Stored data entries:
== Segment start ==
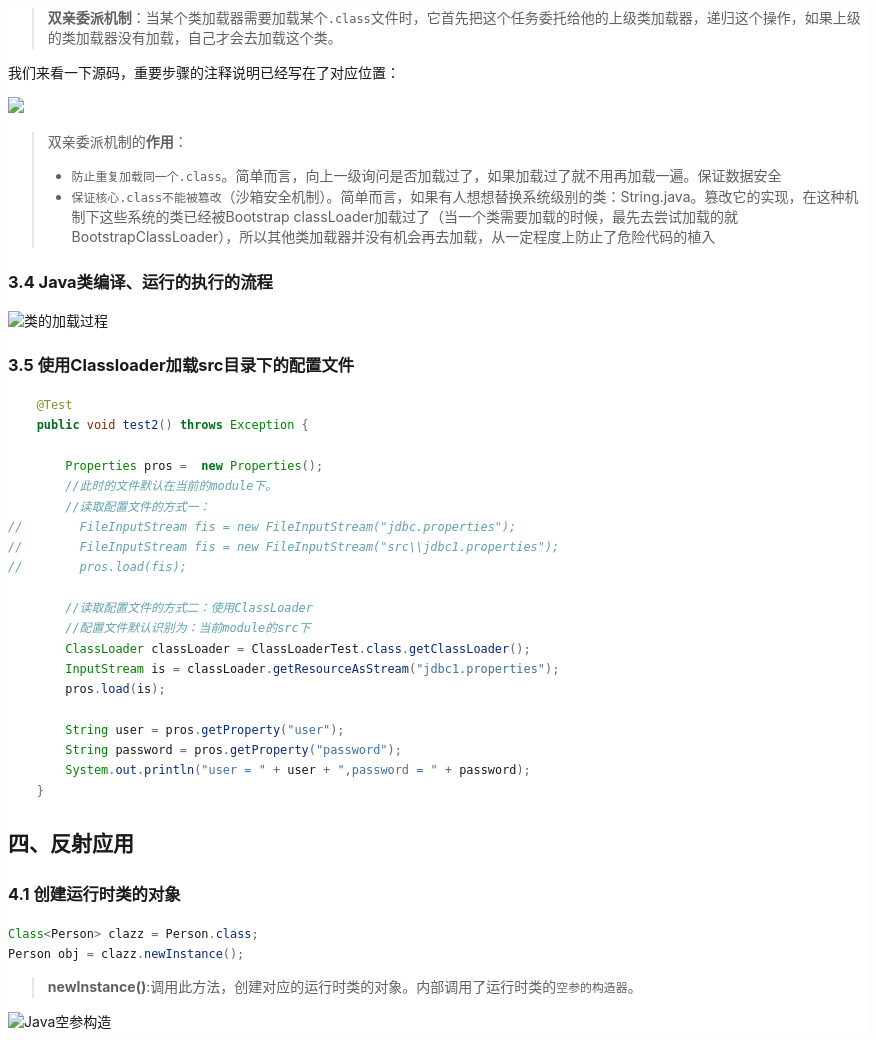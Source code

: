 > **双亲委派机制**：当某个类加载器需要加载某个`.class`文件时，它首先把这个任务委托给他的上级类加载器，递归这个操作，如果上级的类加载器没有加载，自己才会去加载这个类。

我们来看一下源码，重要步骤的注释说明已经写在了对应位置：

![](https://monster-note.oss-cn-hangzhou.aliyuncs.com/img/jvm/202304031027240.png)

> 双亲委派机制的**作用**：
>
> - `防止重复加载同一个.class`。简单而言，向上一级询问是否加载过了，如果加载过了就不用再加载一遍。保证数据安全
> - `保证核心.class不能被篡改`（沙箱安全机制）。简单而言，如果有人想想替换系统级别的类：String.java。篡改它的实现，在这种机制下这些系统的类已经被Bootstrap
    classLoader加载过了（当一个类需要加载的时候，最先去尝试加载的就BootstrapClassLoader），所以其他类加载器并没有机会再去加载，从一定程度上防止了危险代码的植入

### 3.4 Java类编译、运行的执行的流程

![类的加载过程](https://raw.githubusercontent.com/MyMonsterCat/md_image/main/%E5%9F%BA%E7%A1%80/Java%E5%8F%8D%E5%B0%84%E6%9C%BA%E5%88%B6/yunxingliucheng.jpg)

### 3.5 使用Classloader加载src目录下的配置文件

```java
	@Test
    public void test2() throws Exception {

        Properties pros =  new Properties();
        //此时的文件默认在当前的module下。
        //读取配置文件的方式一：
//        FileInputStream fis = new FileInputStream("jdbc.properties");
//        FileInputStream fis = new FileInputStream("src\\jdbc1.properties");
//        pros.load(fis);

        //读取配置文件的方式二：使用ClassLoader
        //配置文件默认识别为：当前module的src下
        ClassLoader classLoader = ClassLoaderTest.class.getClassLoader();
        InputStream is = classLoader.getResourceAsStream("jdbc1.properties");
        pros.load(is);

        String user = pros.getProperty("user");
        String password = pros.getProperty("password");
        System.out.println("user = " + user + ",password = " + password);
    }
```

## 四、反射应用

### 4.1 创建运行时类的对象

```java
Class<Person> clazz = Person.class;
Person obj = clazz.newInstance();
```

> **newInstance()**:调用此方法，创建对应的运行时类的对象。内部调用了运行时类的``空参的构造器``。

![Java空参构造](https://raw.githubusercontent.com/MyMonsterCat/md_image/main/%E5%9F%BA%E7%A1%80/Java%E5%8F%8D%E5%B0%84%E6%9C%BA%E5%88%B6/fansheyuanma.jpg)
== Segment end ==
== Segment start ==
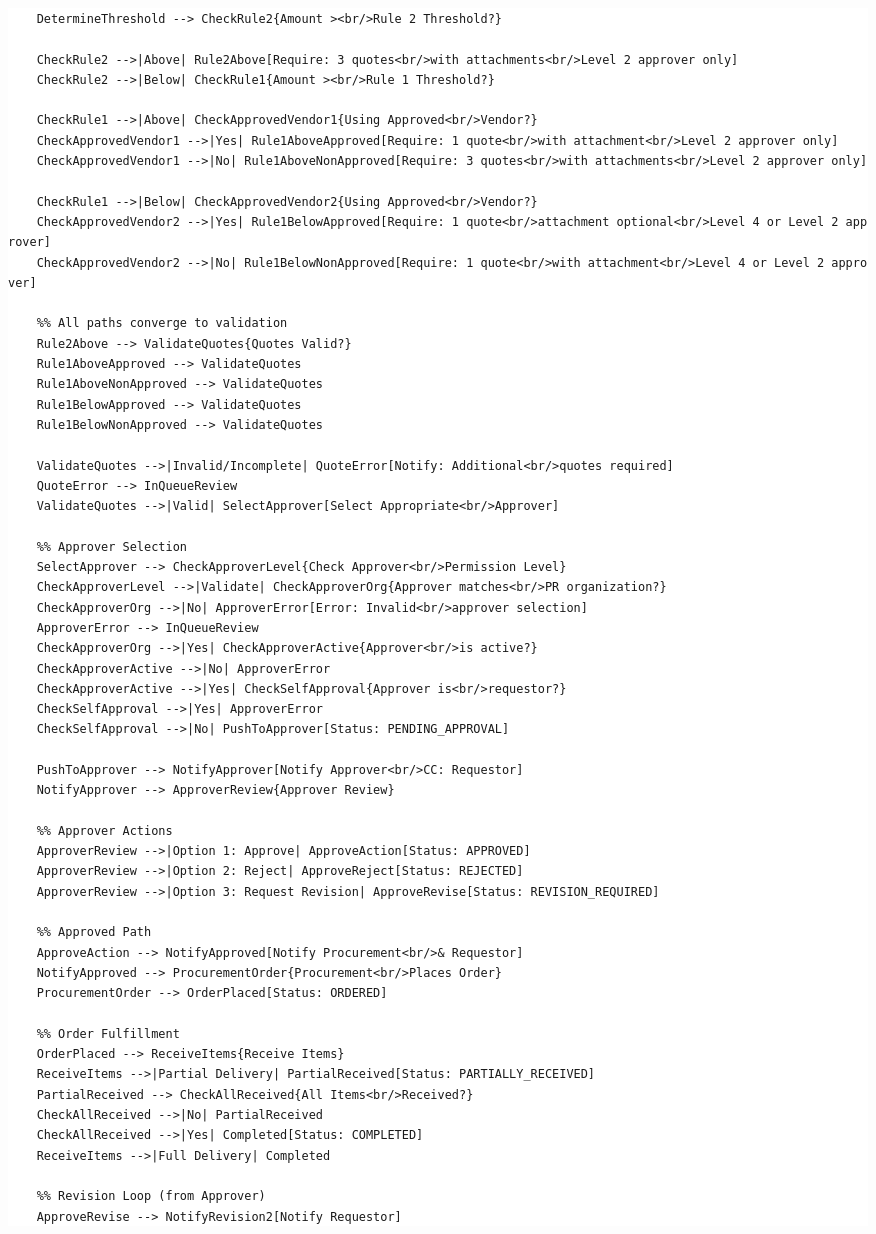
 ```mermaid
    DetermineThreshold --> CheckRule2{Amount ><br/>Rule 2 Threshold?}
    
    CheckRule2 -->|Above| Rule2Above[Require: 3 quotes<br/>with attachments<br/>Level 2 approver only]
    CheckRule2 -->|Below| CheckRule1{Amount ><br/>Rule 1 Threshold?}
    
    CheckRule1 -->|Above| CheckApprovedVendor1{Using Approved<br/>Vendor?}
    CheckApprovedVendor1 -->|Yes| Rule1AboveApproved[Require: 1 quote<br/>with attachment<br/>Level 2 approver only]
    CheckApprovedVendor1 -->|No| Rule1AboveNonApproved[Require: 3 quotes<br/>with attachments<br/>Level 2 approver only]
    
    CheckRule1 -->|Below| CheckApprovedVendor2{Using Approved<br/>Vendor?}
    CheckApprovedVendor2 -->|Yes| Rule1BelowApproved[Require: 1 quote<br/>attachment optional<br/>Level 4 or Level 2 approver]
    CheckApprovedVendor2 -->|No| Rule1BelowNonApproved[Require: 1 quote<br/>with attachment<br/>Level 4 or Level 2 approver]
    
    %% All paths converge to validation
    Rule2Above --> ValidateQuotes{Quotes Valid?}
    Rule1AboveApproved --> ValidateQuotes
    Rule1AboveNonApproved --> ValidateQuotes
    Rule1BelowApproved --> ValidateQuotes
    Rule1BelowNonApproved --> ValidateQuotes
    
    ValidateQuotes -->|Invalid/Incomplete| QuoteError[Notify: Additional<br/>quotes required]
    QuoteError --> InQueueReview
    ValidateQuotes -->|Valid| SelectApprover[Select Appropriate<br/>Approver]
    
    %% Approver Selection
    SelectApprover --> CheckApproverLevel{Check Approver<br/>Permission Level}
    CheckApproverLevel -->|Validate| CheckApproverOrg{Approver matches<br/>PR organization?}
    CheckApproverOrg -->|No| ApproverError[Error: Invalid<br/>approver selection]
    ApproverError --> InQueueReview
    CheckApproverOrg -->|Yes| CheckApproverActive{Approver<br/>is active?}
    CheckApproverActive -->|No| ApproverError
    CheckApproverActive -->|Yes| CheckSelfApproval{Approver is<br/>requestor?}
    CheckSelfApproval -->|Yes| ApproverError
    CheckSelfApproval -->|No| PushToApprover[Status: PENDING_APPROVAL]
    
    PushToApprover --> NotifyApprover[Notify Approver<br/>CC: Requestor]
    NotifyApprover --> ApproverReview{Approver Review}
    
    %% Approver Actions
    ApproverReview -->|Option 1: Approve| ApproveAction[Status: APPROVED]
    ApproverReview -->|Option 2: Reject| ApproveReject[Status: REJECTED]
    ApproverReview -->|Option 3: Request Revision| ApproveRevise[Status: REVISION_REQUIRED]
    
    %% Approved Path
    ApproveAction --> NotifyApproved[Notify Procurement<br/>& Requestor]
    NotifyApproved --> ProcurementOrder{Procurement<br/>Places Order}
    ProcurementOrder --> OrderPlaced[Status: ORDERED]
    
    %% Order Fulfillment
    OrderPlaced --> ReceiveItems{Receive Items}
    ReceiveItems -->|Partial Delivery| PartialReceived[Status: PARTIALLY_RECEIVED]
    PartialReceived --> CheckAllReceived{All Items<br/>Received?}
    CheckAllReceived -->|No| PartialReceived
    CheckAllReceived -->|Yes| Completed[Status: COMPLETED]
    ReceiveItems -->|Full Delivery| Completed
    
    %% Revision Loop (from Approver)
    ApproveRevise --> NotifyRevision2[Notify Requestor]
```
== Segment end ==
→ Assignment: Which lines of the entries above contain the string "ApproveAction"? Copy each one.

→ Answer to the exercise:
    ApproverReview -->|Option 1: Approve| ApproveAction[Status: APPROVED]
    ApproveAction --> NotifyApproved[Notify Procurement<br/>& Requestor]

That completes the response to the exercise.